FIGS. 5A and 5B demonstrate one method for the placement of the
seat 400 into a tubular member 450, wherein the tubular member 450
has an inner diameter that is smaller than the outer diameter of
the seat 400. First, FIG. 5A is a side view of the tubular member
450. The tubular member 450 has a wall 452. The wall 452 includes a
shoulder 456 where the beveled edge 414 at the bottom end 404 of
the seat 400 is to land. The wall 452 of the tubular member 450 has
an inner diameter that is smaller than the area where the seat 400
is to land. In this respect, a recess 458 is machined into the
inner diameter of the tubular member 450.
In order to place the seat 400 onto the shoulder 456 in the tubular
member 450, the seat 400 is rotated sideways. In FIG. 5A, it can be
seen that the bore 405 of the seat 400 is coming "out of the page."
The bottom end 404 of the seat is visible. Also in FIG. 5A, it can
be seen that the seat 400 is divided into a plurality of segments
420. Originally, the seat had 12 segments. However, two of the
segments have been removed, leaving a keystone space 425K. The two
segments represent keystones 420K of FIG. 4B. Removal of the
keystones 420k enables the operator to install the frangible seat
400 onto the shoulder 456.
FIG. 5B is a side view of the seat 400 of FIGS. 4B and 5A. Here,
the seat 400 has landed on the step 456 machined into the inner
diameter of the tubular member 450. A securement ring such as ring
320 may optionally be placed over the seat 400 before the tubular
member 450 is installed into a string of casing such as production
casing 106. In addition, the missing keystone segments 420k are
placed in the keystone space 425K. These steps are done by hand
before the tubular member 450 is run into the wellbore 100.
As noted above, a plug 210 may be landed immediately onto a
shoulder in a tubular member (such as shoulder 456) without use of
a separate seat.
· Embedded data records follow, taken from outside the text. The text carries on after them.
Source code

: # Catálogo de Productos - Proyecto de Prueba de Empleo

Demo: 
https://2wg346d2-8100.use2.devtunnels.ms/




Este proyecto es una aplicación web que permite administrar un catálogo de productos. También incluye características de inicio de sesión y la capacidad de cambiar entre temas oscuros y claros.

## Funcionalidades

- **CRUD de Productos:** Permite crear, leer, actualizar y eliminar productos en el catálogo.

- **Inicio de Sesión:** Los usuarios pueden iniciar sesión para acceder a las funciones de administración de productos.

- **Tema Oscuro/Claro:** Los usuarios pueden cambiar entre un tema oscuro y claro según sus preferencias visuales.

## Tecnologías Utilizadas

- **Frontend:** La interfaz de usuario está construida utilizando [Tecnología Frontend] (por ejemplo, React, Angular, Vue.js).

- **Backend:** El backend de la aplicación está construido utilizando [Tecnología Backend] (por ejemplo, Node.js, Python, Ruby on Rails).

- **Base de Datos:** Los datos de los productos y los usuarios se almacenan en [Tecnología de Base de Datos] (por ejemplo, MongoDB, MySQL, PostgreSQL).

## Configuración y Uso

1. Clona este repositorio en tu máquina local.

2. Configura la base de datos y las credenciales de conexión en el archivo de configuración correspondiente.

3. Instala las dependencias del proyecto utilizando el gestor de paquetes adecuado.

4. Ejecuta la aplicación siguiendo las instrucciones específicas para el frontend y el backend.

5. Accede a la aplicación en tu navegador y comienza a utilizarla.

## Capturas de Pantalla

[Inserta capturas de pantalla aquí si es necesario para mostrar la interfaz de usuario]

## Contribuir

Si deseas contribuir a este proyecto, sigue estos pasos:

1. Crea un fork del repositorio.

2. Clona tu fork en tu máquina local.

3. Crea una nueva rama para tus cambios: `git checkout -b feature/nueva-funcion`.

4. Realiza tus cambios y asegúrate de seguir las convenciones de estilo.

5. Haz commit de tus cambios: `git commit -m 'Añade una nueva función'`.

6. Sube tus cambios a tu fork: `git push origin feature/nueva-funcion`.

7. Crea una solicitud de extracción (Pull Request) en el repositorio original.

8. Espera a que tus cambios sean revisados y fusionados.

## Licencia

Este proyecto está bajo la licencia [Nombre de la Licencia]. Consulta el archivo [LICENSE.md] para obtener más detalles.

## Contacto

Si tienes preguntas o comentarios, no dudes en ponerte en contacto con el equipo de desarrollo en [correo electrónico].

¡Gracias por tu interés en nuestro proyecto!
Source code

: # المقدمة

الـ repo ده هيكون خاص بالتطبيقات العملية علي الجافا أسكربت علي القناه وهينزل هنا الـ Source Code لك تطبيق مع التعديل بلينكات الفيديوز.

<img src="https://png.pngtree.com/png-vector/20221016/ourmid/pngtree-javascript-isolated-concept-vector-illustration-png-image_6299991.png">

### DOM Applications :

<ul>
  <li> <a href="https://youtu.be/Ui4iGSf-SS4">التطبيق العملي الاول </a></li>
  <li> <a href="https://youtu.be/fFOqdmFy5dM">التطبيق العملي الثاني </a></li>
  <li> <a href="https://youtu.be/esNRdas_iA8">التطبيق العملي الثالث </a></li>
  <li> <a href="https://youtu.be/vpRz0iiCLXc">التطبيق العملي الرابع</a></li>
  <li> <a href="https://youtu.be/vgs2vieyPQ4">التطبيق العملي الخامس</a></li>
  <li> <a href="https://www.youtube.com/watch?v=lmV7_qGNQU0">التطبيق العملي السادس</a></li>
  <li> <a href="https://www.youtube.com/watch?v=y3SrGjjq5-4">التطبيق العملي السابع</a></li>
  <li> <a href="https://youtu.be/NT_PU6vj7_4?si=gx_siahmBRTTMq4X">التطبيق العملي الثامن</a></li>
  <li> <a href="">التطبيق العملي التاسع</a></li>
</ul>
In this instance, the shoulder preferably
comprises a beveled edge having an angle relative to a centerline
of the tubular member, e.g., tubular member 240 that matches the
angle of the beveled edge 216 of the plug 210. Such an arrangement
is further demonstrated in FIGS. 6A and 6B.
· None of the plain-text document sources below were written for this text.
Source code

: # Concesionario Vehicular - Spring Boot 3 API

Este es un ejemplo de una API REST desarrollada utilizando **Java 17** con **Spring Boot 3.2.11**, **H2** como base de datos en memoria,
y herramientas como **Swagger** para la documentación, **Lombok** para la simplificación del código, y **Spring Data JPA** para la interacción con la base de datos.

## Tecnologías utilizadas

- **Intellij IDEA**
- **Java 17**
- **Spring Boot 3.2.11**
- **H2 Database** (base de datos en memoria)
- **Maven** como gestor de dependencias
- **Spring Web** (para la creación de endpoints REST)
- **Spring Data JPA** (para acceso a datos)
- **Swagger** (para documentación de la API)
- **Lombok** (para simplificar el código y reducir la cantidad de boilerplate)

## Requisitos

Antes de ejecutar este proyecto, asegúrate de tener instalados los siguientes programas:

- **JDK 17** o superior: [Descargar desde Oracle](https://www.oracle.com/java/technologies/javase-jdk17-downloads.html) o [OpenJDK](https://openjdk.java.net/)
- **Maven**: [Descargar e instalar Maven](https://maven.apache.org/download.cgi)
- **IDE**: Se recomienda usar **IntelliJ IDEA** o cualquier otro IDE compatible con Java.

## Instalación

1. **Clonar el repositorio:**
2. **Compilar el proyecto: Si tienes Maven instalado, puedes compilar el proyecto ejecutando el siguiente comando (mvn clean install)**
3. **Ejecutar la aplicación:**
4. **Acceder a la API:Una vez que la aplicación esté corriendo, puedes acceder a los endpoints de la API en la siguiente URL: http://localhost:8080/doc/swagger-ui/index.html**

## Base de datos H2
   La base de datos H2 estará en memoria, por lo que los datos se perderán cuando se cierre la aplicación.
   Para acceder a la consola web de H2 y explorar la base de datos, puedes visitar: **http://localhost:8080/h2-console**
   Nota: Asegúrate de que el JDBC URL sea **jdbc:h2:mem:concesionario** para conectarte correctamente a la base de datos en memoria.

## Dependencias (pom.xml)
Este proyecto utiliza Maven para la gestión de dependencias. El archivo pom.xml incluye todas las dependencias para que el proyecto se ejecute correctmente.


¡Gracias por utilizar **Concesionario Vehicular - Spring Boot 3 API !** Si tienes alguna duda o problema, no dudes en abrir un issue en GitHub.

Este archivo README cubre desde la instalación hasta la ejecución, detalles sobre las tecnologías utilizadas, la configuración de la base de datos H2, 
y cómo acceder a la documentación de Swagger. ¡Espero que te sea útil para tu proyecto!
First, FIG. 6A provides a cross-sectional view of a tubular member
650 as might be used in a bridge plug arrangement. The tubular
member 650 includes a wall 652. The wall 652, in turn, has an inner
diameter d1 that defines a bore 605. The bore 605 allows fluids to
be injected into or produced from a subsurface formation, such as
formations 112 and 114.
The tubular member 650 also has an outer diameter d3. The outer
diameter d3 of the tubular member 650 is essentially constant.
However, the inner diameter of the wall 652 is not. It can be seen
in FIG. 6A that the wall 652 includes a portion wherein the inner
diameter is reduced to d2. This portion forms a shoulder 656.
In the illustrative arrangement of FIG. 6A, the shoulder 656 has an
illustrative angle .alpha. of approximately 25 degrees relative to
a centerline "C." This angle .alpha. is large enough to "catch" a
plug as it is being lowered into the wellbore 100, but slight
enough to allow the plug to be destructed and dropped into the rat
hole 130 at the bottom of the wellbore 100. It is understood that
the angle .alpha. may be more or less than 25 degrees. For example,
the angle .alpha. may be between 5 degrees and 75 degrees. More
preferably, the angle .alpha. may be between about 15 degrees and
35 degrees.
Depending on the shape of the plug being used, it is also believed
that the use of a matching beveled edge in the shoulder 656 helps
provide strength to the plug during the fluid injection process.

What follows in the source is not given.